Now they have very different ways of accomplishing this, but, in essence, they have the same goal. That's actually a secondary goal to the container host, but it's something that becomes possible and reasonable when you have a fairly small host versus a more generalized one which has lots and lots of packages to maintain.
Gordon:  Could you describe under the cover how Atomic is doing things?
Mark:  The way Atomic does this is that the author of OSTree, Colin Walters, created a mechanism where instead of having a single file system tree, he has a hidden file system tree that's controlled by the boot loader. What he really has is one that has all of the files in it. Then he has two separate file system trees which contain hard links to those actual files.
When you do an Atomic update, you're only updating one of those trees. You're running the other one. But because the one you're running remains unchanged while you're doing an update, you can reboot forward to your new environment. If that fails, you can reboot back to your old one which hasn't been modified.
Gordon:  That's really quite a change from what you've traditionally done because you build up an operating system, and you don’t have much choice but to just wipe everything clean and start over again, which you couldn’t easily do because all your applications were in there and all your customizations, and it was really hard to do this kind of thing.
Mark:  If you break your system rolling forward, it leaves you with a few very limited choices, which were things like rebuild the machine from kickstart and configuration management. Atomic allows you to do it in a much cleaner fashion and with a lot more assurance that you're going to get what you expect.
Gordon:  The other point we probably ought to highlight with respect to Atomic is that this is built from Red Hat Enterprise Linux 7. All of the certifications, the hardware certifications and other types of certifications, and support mechanisms and everything associated with RHEL 7 still apply to Atomic Host. You get all these benefits you're talking about, but it's still the RHEL that you know and love.
Mark:  If you logged into one, you wouldn't be able to tell it's not RHEL, unless you know where to look to find the Atomic label. If you log into one as a user, the only thing you're going to notice is that there are very few actual user accounts because all the applications run in a container. There's no need for lots of special user accounts.
You log in as root and you do your work, and usually you'll use some orchestration or distributed control system to actually start and stop the containers. It looks like RHEL. It is RHEL.
Gordon:  From the orchestration perspective, it actually includes Kubernetes which is the framework for managing clusters of containers. We've been collaborating with Google on this.
Mark:  Kubernetes is a work in progress. Google is working with us developing, as you call it, an orchestration system. It's a way for you to, instead of saying what you want to do, saying, "Start this Docker command," or, "Stop this Docker command," you get to decide, "I want to build an application with a database and a Web server and a messaging server."
You describe all this and say, "Go," and Kubernetes makes it happen. You don't have to worry about the actual placement.
Gordon:  One of the really interesting things, from my perspective of Atomic, is we are getting into all of this cool, new containerized type of stuff. We're getting the container portability across hybrid cloud deployments, differentphysical hardware, certified hypervisors, and so forth, public cloud providers like Amazon.

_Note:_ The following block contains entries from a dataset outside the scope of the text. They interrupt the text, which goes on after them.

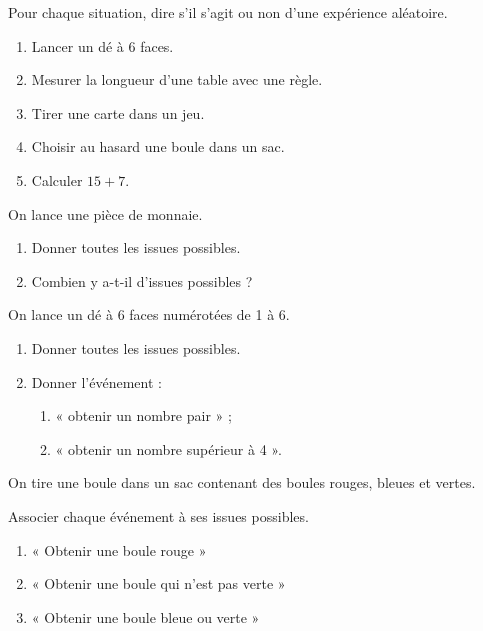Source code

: \documentclass[11pt]{article}
\begin{document}
\begin{exercice}

Pour chaque situation, dire s'il s'agit ou non d'une expérience aléatoire.

\begin{enumerate}
    \item Lancer un dé à 6 faces.
    \item Mesurer la longueur d'une table avec une règle.
    \item Tirer une carte dans un jeu.
    \item Choisir au hasard une boule dans un sac.
    \item Calculer $15+7$.
\end{enumerate}

\end{exercice}


\begin{exercice}

On lance une pièce de monnaie.

\begin{enumerate}
    \item Donner toutes les issues possibles.
    \item Combien y a-t-il d'issues possibles ?
\end{enumerate}

\end{exercice}


\begin{exercice}[1][Issues d'un dé]

On lance un dé à 6 faces numérotées de 1 à 6.

\begin{enumerate}
    \item Donner toutes les issues possibles.
    \item Donner l'événement :
    \begin{enumerate}
        \item « obtenir un nombre pair » ;
        \item « obtenir un nombre supérieur à 4 ».
    \end{enumerate}
\end{enumerate}

\end{exercice}


\begin{exercice}[1][Événements]

On tire une boule dans un sac contenant des boules rouges, bleues et vertes.

Associer chaque événement à ses issues possibles.

\begin{enumerate}
    \item « Obtenir une boule rouge »
    \item « Obtenir une boule qui n'est pas verte »
    \item « Obtenir une boule bleue ou verte »
\end{enumerate}

\end{exercice}
\end{document}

But, at the same time, from a sys admin perspective, this is not really a radical change to how they've conventionally done things.
Mark:  There are ways in which it's the same. The hosts are going to be deployed using PXE or some kind of install‑to‑disc mechanism. The user management of those hosts will probably be very similar. There actually is going to be some significant change and some significant learning in how to use these things and where the boundaries are.
That's one of the things that's going to change is where the boundaries are between the admins and the users, the application developers, the operations people. I think that's going to settle out. The boundaries are going to shift. It might not come out the same way it would three years ago.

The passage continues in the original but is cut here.